» TASK ITEM
Go line by line through the entries below and copy those containing the string "return".

Stored data
+ + + + +
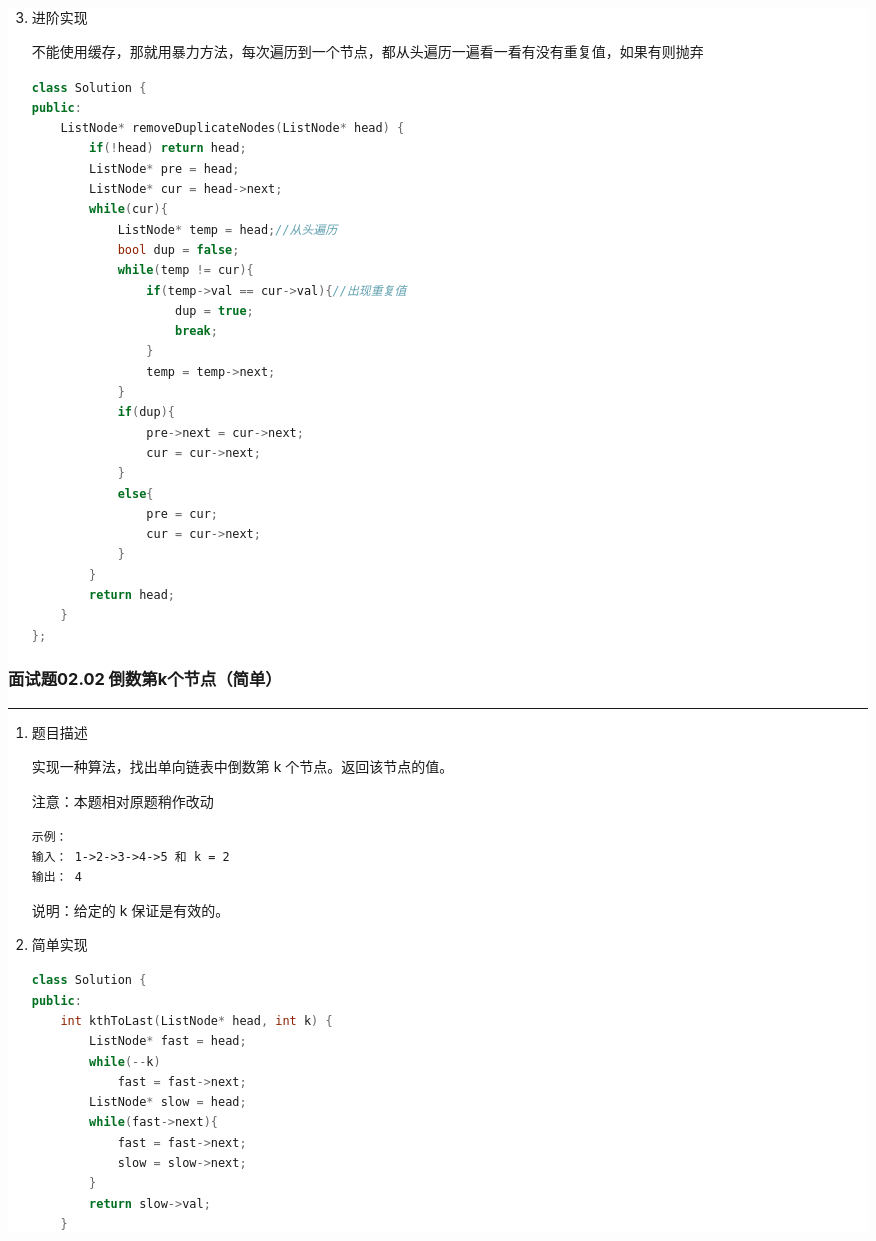 3. 进阶实现

   不能使用缓存，那就用暴力方法，每次遍历到一个节点，都从头遍历一遍看一看有没有重复值，如果有则抛弃

   ```c++
   class Solution {
   public:
       ListNode* removeDuplicateNodes(ListNode* head) {
           if(!head) return head;
           ListNode* pre = head;
           ListNode* cur = head->next;
           while(cur){
               ListNode* temp = head;//从头遍历
               bool dup = false;
               while(temp != cur){
                   if(temp->val == cur->val){//出现重复值
                       dup = true;
                       break;
                   }
                   temp = temp->next;
               }
               if(dup){
                   pre->next = cur->next;
                   cur = cur->next;
               }
               else{
                   pre = cur;
                   cur = cur->next;
               }
           }
           return head;
       }
   };
   ```

### 面试题02.02 倒数第k个节点（简单）

------

1. 题目描述

   实现一种算法，找出单向链表中倒数第 k 个节点。返回该节点的值。

   注意：本题相对原题稍作改动

   ```
   示例：
   输入： 1->2->3->4->5 和 k = 2
   输出： 4
   ```

   说明：给定的 k 保证是有效的。

2. 简单实现

   ```c++
   class Solution {
   public:
       int kthToLast(ListNode* head, int k) {
           ListNode* fast = head;
           while(--k)
               fast = fast->next;
           ListNode* slow = head;
           while(fast->next){
               fast = fast->next;
               slow = slow->next;
           }
           return slow->val;
       }
   ```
+ + + + +
» SOLUTION TO THE EXERCISE
           if(!head) return head;
           return head;
           return slow->val;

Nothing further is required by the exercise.